* _WORK ORDER_: Which lines in the data below contain the word "如果使用的"? Copy each of them.

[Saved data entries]
◇ ◇ ◇
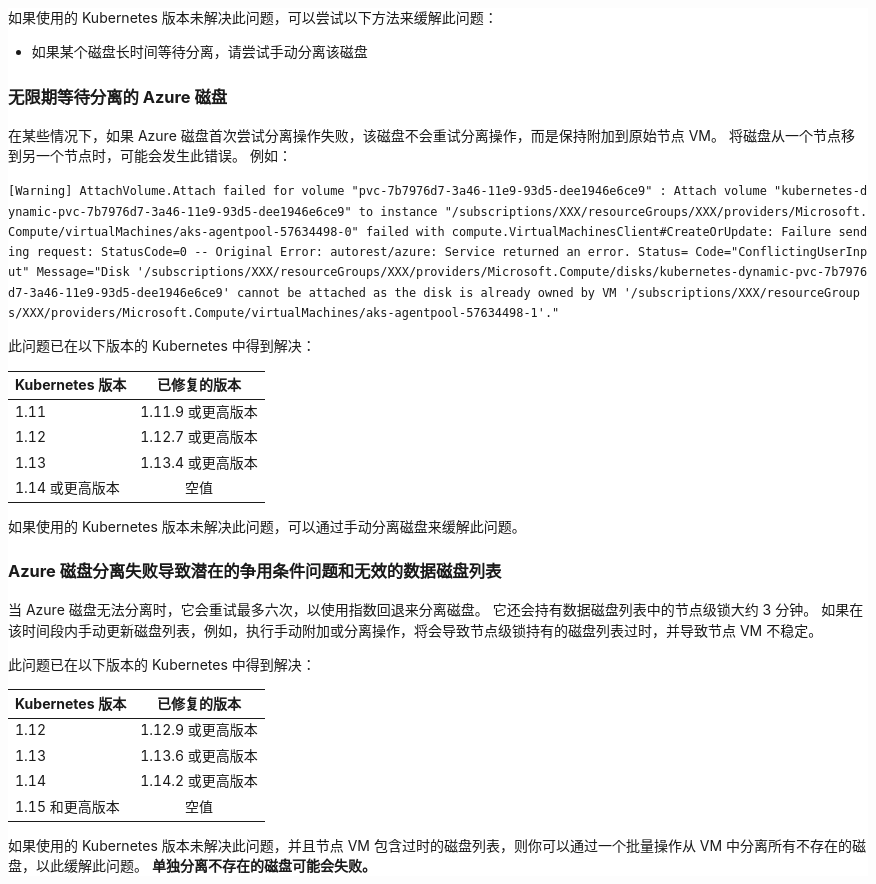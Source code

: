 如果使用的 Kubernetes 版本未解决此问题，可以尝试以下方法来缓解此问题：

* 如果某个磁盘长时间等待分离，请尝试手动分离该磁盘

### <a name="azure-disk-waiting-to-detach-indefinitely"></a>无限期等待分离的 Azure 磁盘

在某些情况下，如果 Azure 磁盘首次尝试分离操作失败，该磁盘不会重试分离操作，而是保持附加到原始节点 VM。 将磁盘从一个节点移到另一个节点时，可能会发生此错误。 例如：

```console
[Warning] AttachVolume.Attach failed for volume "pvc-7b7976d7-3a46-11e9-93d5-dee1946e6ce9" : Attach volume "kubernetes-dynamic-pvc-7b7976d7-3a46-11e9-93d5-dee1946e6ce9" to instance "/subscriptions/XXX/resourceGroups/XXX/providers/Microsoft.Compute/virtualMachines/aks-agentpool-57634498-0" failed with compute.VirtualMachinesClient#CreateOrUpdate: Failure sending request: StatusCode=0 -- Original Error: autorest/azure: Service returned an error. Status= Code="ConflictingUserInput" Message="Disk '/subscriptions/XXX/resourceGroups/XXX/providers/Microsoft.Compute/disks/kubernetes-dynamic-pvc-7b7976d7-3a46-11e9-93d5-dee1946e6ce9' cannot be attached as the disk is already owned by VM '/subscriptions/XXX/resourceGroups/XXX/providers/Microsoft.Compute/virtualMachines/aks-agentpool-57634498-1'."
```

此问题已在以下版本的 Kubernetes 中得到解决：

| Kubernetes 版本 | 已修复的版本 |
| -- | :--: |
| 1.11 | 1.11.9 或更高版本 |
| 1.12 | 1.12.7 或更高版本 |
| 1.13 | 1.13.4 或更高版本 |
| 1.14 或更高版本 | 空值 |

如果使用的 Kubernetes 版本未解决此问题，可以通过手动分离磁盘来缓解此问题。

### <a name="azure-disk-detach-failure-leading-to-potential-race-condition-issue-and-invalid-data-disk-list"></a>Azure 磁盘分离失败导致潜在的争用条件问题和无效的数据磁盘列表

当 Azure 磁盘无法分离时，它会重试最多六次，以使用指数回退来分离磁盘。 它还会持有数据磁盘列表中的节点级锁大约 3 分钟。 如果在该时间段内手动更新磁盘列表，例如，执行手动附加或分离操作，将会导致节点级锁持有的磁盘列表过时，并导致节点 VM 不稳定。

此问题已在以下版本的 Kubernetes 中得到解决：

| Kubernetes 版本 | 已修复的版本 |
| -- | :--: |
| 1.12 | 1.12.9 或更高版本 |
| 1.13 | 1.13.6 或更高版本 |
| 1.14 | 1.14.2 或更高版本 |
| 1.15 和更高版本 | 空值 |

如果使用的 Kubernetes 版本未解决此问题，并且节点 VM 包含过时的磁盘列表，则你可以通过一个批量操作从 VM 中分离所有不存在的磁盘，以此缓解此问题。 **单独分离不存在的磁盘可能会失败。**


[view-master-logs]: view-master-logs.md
◇ ◇ ◇
* _COMPLETED TASK_:
: 如果使用的 Kubernetes 版本未解决此问题，可以尝试以下方法来缓解此问题：
如果使用的 Kubernetes 版本未解决此问题，可以通过手动分离磁盘来缓解此问题。
如果使用的 Kubernetes 版本未解决此问题，并且节点 VM 包含过时的磁盘列表，则你可以通过一个批量操作从 VM 中分离所有不存在的磁盘，以此缓解此问题。 **单独分离不存在的磁盘可能会失败。**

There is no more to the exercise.